EXERCISE DESCRIPTION »
Exactly as they appear, copy the lines from the start of the entries below to the line containing "<td>4313</td>", both ends included.

━━━━━ RECORDS FOR THE EXERCISE ━━━━━

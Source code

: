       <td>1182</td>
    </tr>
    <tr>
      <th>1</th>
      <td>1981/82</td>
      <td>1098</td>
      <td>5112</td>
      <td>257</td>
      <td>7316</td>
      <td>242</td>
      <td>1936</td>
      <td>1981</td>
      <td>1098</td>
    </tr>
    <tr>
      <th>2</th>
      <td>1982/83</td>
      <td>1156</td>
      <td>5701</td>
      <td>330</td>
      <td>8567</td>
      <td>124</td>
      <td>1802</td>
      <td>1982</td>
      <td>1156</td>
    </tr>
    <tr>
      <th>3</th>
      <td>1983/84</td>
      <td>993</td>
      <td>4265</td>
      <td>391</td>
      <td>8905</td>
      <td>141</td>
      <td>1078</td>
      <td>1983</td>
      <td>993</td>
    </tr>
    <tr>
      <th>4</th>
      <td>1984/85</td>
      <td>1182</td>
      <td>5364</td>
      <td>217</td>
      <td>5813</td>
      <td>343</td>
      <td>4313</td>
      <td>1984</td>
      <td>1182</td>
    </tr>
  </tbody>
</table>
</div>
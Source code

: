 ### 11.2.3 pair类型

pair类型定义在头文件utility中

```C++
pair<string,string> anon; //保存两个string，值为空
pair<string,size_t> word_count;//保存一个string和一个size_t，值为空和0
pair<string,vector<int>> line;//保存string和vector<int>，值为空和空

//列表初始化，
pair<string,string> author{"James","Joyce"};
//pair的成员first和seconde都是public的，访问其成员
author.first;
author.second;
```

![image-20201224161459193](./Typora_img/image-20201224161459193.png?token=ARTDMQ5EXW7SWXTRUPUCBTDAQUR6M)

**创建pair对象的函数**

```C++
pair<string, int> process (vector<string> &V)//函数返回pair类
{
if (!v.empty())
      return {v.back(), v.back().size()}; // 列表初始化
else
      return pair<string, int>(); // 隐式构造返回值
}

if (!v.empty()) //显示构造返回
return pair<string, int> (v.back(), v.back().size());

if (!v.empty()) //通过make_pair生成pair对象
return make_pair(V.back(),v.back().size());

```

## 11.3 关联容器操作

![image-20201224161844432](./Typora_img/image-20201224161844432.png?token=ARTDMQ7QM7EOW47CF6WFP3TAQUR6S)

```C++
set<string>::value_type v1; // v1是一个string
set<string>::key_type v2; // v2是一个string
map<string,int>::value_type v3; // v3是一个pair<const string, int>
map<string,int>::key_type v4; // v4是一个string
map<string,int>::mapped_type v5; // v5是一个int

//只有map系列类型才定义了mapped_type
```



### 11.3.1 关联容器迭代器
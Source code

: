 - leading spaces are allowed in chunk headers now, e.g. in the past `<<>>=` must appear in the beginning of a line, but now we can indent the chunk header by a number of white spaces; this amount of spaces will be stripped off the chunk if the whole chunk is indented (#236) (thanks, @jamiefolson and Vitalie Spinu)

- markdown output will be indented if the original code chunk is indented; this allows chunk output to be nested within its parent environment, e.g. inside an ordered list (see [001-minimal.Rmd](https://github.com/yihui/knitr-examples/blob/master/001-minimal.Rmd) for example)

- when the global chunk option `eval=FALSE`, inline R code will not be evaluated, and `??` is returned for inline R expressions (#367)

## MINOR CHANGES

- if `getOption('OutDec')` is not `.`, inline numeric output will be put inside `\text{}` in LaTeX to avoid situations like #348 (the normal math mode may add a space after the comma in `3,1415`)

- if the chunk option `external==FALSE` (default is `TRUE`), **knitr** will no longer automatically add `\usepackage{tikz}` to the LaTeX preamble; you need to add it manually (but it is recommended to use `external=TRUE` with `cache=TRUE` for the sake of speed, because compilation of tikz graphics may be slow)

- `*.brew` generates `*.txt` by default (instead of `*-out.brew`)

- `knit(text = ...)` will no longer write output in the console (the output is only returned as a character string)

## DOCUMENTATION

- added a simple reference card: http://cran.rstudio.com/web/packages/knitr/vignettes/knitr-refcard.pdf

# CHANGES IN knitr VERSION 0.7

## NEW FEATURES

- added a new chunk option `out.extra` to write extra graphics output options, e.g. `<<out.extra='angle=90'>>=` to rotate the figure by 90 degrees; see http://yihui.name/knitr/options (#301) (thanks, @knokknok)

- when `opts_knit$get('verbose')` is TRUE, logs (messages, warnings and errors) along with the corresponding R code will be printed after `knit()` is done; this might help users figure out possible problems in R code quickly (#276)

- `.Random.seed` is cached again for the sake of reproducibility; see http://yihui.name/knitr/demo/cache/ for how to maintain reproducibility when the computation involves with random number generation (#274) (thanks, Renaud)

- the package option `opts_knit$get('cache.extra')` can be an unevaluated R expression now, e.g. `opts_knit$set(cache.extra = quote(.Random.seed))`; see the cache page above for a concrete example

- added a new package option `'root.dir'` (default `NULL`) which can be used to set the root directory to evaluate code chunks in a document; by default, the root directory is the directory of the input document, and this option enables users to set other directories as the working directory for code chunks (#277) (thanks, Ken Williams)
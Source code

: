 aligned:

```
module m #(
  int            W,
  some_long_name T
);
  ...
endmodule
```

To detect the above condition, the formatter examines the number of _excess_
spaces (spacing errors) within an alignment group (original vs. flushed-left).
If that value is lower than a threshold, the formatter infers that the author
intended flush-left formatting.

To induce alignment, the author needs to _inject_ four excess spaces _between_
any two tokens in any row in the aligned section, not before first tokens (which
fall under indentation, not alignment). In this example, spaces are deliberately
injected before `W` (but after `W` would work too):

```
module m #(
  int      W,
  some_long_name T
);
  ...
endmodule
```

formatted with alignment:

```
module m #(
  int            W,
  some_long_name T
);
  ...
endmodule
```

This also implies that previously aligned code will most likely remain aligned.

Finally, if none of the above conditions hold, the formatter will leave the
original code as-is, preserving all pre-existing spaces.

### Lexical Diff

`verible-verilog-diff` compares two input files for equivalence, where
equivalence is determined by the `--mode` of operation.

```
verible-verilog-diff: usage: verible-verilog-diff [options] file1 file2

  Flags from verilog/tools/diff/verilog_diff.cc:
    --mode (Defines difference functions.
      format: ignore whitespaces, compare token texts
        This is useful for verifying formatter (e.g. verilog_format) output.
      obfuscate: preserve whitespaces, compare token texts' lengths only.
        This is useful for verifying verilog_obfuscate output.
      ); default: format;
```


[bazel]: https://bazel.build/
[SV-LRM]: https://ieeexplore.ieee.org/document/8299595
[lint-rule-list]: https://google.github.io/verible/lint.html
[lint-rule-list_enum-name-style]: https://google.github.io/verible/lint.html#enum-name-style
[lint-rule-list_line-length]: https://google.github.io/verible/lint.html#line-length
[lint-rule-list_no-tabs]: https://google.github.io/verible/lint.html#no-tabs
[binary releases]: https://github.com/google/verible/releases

━━━━━

YOUR SOLUTION »
Source code

:       <td>1182</td>
    </tr>
    <tr>
      <th>1</th>
      <td>1981/82</td>
      <td>1098</td>
      <td>5112</td>
      <td>257</td>
      <td>7316</td>
      <td>242</td>
      <td>1936</td>
      <td>1981</td>
      <td>1098</td>
    </tr>
    <tr>
      <th>2</th>
      <td>1982/83</td>
      <td>1156</td>
      <td>5701</td>
      <td>330</td>
      <td>8567</td>
      <td>124</td>
      <td>1802</td>
      <td>1982</td>
      <td>1156</td>
    </tr>
    <tr>
      <th>3</th>
      <td>1983/84</td>
      <td>993</td>
      <td>4265</td>
      <td>391</td>
      <td>8905</td>
      <td>141</td>
      <td>1078</td>
      <td>1983</td>
      <td>993</td>
    </tr>
    <tr>
      <th>4</th>
      <td>1984/85</td>
      <td>1182</td>
      <td>5364</td>
      <td>217</td>
      <td>5813</td>
      <td>343</td>
      <td>4313</td>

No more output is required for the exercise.